Sunday 6 March 2016

Family History 7: The Windmill

To be human is to be creative. Every day we must actively engage with a reality recalcitrant to our dreams and desires. Reconciling reality with our desires requires imagination and effort. Furthermore we must deal with others whose dreams may find the reality of your actions and opinions inconvenient.

The most celebrated embodiment of this contradiction in Western literature is Don Quixote, the knight of La Mancha who decided to imagine his reality as if it were his dream chivalric vision. [I confess to having only read a few passages.] Most famously, he tilts at windmills, imagining them to be giants.

For most of us this is just comic entertainment, just part of our European mental furniture about idealism and reality. But for some, this stirs greater imaginative feats… as it did for my grandfather (my dad’s father). In his book, The Long Winding Path, he wrote:

“One day he came across the biography of Miguel de Cervantes and on the front page of the book was a windmill.  Well, thought the boy, maybe the ironic windmill, of Don Quixote, can be put to such practical use as the production of electricity for such down to earth purposes as the lighting of homes and streets and making industrial production.  He discussed his ideas with his tutor, the engineer, and they came to the conclusion that the only way to demonstrate the idea was for the boy to put it all on paper, both in memoranda as well as in the design of the windmill, with detailed drawings.  The engineer promised to check both and voice his frank criticism as well as, if merited, his approval.  The project however, should be entirely the boy’s – from concept to execution, first on paper and, if possible later in erection of at least one such windmill.  They went into the project with the enthusiasm that the young possess. He wrote feverishly the memorandum based on climatic and meteorological data he found in that well stocked library.  This data was not too extensive.  In the Land of Israel, just recently taken over by the British, their predecessors hardly kept any such information.  Next, he went into the design of his windmill.  He has never done anything of this sort.  He therefore, did what actually amounted to pencil sketches, at first of what he conceived as the main parts and then the windmill as a whole.  When he was done, he showed it to his friend, the engineer, who examined it very carefully.  “Well”, he said, “this will not pass an engineering test, but it has all the elements for working drawings and for erection instruction” and he looked with admiring amusement at this fourteen year old.  “I suggest that you now show it to our new neighbour, the one on the other side of your plot.  He is a high school Principal and he may have some comments of his own”.”

In my imagination, what happens next is that the high school Principal encourages my grandfather to actually build the windmill, and they do.
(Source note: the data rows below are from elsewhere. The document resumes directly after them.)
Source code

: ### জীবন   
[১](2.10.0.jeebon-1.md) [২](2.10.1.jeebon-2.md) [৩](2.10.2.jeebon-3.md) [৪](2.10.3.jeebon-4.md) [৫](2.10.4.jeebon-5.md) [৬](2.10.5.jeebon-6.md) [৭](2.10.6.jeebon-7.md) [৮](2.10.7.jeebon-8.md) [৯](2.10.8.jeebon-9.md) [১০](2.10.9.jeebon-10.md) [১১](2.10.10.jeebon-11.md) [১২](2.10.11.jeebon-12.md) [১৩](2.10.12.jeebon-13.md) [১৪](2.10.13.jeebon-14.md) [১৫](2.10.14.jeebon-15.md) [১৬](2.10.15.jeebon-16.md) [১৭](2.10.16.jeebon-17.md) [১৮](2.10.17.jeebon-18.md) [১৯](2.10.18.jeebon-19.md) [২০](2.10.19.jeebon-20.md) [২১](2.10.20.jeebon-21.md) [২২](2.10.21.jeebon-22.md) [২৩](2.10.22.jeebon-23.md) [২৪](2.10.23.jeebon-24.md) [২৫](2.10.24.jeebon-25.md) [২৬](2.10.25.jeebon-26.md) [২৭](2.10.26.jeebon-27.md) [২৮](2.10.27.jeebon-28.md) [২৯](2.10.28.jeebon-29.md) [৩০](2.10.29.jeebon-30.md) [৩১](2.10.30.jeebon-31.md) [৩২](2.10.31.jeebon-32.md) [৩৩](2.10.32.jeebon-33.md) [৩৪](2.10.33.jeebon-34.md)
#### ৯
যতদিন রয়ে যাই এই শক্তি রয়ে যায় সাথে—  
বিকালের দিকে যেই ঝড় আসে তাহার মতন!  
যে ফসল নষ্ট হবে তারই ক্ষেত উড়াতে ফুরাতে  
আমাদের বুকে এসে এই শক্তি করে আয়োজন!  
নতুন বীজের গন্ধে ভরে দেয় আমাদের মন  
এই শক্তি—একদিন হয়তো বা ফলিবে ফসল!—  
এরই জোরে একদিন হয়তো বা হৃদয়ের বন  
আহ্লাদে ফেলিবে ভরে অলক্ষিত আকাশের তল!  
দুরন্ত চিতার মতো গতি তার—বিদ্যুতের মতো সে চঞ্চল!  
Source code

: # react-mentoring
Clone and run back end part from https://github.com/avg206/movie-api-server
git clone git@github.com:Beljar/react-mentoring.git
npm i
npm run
But when I return to the text, I realize that my imagination has erred,       - though what really happens is just as revolutionary for my family’s fortunes as if the windmill had been built.

Having shown his plans to the Principal, the Principal decides to take my grandfather out of agricultural school (he works on a farm with my great-grandmother; his father having died 5 years or more earlier in Alexandria). He offers my grandfather a full scholarship, as the school is far beyond my family’s means. My grandfather goes to the Principal’s Commercial high school where he receives a much better education. This education prepares my grandfather with the practical skills he would use throughout the varied entrepreneurial ventures that he would later undertake. Thus a better education radically improves his prospects.



The critic in me sees another important theme emerging in this passage. On the one hand, I see the emergent interest in engineering, electricity and power generation. Slightly earlier he writes

“And then he came across works on electricity.  He couldn’t comprehend it all…. after a couple of months he knew enough [from talking with his engineer neighbor] to imagine something about electricity and electric motors In the course of these discussions, he discovered the fact of the “prevailing winds” and their constancy, and he concluded that these winds, very reliable in that country, could be harnessed to create electricity if only a method could be adopted.  These thoughts kept at him constantly.”

After high school he would work for the Electric Power Corporation as a trainee to “help plan and construct electric power facilities.” Later in life, he would own and run a factory that produced the batteries that powered aircraft.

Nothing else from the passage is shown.